At the same time, I'm looking inward. It is the fate of the observer. I've always been an observer, then in recent years I've become a professional observer. It's inevitable that observers look at themselves; look into themselves. Geoff is a good lens through which to take in that view.
But it can be difficult. Sometimes practiced observers see into things to the extent that they can't help but cry because the beauty is so intense. And, sometimes, practiced observers share not only beauty but pain. There is a heavy weight of knowing this weekend, lodged just behind my eyes and pulling on my heart.
THEN: Our daughter Naomi has always looked at the world differently, ever since she was four and woke up each morning declaring, "I have a thousand songs in my head..." Now little David is adding such a vibrancy to the home she shares with Craig. But Naomi still shifts my perspective via her joy and her creativity. I'm glad she's painting again, because I love the way she looks at, and into, her world.
Naomi looks around her through a lens of unwavering belief and genuine exuberance. Naomi doesn't just reflect the light, she creates light; she illuminates the way for others.
STEPLADDER: I had to climb a stepladder to look differently at the world Saturday morning. I kind of wish I had a patio up there, and somewhere to plug in my laptop. I could observe my way through an entire day, checking things out through new eyes.

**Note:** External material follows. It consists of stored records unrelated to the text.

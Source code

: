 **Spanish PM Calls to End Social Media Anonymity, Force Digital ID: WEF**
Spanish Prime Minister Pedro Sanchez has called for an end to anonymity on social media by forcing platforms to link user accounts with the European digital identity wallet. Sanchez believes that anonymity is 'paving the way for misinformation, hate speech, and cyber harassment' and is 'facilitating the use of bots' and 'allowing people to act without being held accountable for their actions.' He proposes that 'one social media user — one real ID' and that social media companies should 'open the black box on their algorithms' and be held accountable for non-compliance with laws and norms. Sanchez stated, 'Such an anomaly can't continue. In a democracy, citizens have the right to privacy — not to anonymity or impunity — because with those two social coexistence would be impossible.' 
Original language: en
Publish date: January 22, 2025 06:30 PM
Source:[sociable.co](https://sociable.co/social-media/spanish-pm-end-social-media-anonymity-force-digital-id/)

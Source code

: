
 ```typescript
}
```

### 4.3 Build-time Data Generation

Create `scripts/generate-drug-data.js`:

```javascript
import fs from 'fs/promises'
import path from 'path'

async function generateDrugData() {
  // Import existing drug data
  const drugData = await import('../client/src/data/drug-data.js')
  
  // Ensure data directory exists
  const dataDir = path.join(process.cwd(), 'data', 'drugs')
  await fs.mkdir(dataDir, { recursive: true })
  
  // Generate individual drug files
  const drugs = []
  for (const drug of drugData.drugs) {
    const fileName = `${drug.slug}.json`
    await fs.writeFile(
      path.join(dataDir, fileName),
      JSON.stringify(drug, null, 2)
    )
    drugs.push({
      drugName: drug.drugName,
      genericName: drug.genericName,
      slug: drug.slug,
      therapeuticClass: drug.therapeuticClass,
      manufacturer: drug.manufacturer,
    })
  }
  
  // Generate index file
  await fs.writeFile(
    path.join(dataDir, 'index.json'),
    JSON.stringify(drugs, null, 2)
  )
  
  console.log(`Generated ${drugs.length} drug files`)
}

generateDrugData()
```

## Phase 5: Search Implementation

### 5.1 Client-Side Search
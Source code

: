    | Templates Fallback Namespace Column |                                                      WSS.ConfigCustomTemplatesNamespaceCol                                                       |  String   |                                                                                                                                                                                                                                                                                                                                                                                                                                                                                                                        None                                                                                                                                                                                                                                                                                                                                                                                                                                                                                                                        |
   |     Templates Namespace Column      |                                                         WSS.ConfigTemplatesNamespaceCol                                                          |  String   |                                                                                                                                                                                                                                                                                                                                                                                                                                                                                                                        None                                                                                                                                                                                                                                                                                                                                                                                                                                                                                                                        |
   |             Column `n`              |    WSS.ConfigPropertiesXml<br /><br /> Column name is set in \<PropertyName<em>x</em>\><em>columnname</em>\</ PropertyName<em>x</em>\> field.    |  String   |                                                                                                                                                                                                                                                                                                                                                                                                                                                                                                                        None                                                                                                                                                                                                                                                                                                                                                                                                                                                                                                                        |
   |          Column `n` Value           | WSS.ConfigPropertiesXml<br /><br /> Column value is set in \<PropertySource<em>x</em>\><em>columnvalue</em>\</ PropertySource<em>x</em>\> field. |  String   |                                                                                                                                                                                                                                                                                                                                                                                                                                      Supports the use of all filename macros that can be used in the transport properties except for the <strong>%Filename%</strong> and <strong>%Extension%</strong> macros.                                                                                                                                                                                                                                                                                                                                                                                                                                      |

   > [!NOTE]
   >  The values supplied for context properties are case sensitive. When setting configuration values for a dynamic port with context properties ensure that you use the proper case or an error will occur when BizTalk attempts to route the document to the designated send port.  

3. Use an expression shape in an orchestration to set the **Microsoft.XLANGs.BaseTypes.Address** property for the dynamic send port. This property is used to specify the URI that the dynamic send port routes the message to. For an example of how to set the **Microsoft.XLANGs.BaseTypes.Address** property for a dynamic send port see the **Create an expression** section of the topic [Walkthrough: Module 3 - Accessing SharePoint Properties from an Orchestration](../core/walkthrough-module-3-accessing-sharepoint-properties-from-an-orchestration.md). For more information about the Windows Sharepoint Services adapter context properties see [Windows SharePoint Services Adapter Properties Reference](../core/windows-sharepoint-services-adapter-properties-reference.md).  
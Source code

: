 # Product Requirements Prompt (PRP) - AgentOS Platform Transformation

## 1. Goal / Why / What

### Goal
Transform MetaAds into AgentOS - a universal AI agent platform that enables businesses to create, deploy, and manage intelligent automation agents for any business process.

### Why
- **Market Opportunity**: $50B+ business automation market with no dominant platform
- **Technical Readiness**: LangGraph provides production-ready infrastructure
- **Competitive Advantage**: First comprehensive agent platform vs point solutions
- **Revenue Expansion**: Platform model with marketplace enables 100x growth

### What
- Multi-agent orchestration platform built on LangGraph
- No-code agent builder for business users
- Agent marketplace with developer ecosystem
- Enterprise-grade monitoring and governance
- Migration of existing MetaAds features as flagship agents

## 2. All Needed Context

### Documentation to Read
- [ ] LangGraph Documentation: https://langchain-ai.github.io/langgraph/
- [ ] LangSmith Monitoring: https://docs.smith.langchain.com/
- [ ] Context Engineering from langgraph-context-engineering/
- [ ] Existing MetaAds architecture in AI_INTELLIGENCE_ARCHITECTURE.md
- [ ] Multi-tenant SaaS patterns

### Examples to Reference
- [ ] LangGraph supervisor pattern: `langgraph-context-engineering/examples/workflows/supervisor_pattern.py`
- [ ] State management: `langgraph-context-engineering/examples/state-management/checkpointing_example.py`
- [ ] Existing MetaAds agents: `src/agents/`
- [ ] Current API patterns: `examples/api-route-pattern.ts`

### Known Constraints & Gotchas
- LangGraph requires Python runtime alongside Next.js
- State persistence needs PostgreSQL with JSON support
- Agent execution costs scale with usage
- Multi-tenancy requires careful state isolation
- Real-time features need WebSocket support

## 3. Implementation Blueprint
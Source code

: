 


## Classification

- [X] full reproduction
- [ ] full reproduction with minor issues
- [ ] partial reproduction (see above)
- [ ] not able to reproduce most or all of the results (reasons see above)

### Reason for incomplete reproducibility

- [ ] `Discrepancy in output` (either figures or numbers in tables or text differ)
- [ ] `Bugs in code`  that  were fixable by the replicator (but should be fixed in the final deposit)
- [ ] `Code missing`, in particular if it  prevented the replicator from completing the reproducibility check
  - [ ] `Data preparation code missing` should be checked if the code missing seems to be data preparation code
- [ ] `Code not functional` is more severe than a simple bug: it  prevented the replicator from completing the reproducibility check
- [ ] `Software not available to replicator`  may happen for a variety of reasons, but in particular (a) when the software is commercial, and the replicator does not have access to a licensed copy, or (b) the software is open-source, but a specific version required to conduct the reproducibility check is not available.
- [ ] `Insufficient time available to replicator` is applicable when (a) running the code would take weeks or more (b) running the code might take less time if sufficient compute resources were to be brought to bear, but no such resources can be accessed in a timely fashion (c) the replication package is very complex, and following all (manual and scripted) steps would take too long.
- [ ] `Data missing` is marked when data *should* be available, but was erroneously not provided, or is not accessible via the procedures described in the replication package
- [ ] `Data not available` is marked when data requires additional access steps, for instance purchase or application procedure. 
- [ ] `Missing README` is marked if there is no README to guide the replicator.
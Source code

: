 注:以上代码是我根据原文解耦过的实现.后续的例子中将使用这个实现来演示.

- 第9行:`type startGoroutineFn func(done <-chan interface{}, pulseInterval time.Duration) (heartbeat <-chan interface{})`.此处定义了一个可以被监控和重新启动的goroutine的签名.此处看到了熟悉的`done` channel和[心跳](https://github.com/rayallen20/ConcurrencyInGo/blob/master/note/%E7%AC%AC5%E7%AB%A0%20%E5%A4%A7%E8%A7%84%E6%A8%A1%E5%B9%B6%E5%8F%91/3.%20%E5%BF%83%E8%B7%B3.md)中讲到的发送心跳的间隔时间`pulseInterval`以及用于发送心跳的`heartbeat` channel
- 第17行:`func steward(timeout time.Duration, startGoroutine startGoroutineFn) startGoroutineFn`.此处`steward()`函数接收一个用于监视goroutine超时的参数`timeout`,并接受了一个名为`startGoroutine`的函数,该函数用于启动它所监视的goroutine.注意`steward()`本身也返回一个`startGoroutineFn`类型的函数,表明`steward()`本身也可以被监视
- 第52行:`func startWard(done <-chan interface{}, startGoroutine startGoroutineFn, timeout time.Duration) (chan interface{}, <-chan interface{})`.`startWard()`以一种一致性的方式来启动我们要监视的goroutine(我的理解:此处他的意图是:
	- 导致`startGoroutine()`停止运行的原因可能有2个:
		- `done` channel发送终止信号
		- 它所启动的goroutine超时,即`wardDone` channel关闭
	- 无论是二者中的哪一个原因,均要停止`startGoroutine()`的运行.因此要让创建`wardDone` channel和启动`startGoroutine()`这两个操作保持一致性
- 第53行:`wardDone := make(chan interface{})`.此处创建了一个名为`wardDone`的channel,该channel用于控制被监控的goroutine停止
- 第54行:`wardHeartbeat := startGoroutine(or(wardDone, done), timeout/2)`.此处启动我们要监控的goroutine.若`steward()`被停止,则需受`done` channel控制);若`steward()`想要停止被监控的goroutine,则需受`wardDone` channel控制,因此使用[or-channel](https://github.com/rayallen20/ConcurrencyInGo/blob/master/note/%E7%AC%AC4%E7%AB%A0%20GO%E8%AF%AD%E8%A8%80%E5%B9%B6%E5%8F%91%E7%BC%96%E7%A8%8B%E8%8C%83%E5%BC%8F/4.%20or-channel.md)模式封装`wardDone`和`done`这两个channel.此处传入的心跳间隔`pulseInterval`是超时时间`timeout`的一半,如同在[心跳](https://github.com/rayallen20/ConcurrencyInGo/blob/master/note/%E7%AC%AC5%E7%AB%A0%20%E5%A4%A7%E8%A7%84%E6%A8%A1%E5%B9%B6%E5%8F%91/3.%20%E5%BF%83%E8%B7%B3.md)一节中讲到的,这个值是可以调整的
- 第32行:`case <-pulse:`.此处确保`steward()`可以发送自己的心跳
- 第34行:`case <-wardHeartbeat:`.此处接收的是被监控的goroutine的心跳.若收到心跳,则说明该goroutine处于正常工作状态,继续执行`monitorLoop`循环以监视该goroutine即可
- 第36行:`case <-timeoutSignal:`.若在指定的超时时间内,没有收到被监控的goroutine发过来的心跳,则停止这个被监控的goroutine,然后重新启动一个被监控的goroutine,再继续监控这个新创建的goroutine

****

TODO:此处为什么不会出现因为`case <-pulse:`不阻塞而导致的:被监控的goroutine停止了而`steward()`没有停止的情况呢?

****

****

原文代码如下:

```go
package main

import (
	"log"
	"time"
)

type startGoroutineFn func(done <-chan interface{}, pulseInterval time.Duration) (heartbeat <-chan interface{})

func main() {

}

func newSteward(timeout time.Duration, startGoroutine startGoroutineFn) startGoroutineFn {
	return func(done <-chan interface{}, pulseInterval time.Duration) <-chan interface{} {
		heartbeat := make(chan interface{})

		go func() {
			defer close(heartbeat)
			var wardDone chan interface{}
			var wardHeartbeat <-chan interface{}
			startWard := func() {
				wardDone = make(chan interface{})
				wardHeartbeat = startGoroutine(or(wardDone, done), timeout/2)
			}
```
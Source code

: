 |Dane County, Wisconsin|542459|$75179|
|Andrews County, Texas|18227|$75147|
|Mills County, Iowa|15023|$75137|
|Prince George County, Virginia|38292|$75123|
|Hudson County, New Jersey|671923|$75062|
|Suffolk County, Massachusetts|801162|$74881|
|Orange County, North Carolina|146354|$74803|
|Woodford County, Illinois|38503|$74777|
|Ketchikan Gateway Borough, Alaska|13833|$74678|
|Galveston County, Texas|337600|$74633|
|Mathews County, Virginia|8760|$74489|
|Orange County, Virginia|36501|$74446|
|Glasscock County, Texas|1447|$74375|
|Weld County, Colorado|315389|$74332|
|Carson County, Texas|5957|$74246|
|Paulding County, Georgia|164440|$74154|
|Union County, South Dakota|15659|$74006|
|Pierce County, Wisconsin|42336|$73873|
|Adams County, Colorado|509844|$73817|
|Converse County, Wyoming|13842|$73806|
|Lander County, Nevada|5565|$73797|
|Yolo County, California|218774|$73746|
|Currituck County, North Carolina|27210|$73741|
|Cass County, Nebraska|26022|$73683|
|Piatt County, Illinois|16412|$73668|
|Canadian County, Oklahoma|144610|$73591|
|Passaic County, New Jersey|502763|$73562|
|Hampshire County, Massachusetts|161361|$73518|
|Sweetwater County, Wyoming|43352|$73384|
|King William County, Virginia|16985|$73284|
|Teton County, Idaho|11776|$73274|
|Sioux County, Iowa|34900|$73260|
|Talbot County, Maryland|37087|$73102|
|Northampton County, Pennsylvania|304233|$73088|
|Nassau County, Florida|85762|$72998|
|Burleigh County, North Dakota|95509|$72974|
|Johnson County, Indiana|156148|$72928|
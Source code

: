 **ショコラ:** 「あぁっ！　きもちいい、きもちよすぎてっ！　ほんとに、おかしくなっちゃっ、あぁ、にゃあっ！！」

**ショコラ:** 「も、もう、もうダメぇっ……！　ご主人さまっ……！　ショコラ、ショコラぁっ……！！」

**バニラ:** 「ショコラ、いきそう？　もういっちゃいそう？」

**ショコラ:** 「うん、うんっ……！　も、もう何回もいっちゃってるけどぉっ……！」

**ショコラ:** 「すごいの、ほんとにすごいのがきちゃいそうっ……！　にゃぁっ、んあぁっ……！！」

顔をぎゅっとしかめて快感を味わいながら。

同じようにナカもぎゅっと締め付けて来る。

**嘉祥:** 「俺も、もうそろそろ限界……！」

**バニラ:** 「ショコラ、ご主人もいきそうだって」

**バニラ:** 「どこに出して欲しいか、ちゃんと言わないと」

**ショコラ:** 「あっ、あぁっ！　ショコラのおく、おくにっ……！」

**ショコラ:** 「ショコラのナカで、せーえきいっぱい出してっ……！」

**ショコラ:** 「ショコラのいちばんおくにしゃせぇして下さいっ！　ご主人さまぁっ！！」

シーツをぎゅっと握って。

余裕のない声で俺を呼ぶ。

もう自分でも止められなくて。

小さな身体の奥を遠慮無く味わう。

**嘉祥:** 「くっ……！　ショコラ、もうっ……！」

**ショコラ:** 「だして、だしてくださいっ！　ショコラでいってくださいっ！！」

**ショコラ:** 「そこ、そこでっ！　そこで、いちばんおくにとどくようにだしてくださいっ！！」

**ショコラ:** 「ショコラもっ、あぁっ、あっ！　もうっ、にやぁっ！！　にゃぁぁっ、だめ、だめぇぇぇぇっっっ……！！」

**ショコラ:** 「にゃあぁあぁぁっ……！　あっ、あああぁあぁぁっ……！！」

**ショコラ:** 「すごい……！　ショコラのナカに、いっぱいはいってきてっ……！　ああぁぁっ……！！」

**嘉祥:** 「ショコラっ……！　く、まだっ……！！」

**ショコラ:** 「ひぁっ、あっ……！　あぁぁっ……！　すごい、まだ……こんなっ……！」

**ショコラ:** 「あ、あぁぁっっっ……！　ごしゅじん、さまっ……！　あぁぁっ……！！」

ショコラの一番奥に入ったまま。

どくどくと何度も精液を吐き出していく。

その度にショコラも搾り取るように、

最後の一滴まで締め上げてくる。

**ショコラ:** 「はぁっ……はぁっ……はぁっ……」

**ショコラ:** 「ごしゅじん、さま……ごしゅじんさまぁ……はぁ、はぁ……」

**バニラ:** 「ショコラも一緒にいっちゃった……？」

It makes me sad when people refuse to see anything in a new light. We routinely attack other people's stories as if any narrative other than our own is offensive by definition. Creativity, novelty, and invention come under fire until the nonconformists see things our way, or pretend to see things our way, or conveniently go far, far away so we won't have to deal with them or their deviancy any more.
So I'm advocating a few careful listening exercises this week, especially for those of us who think we already have all the answers and who believe that other people simply need to listen to us....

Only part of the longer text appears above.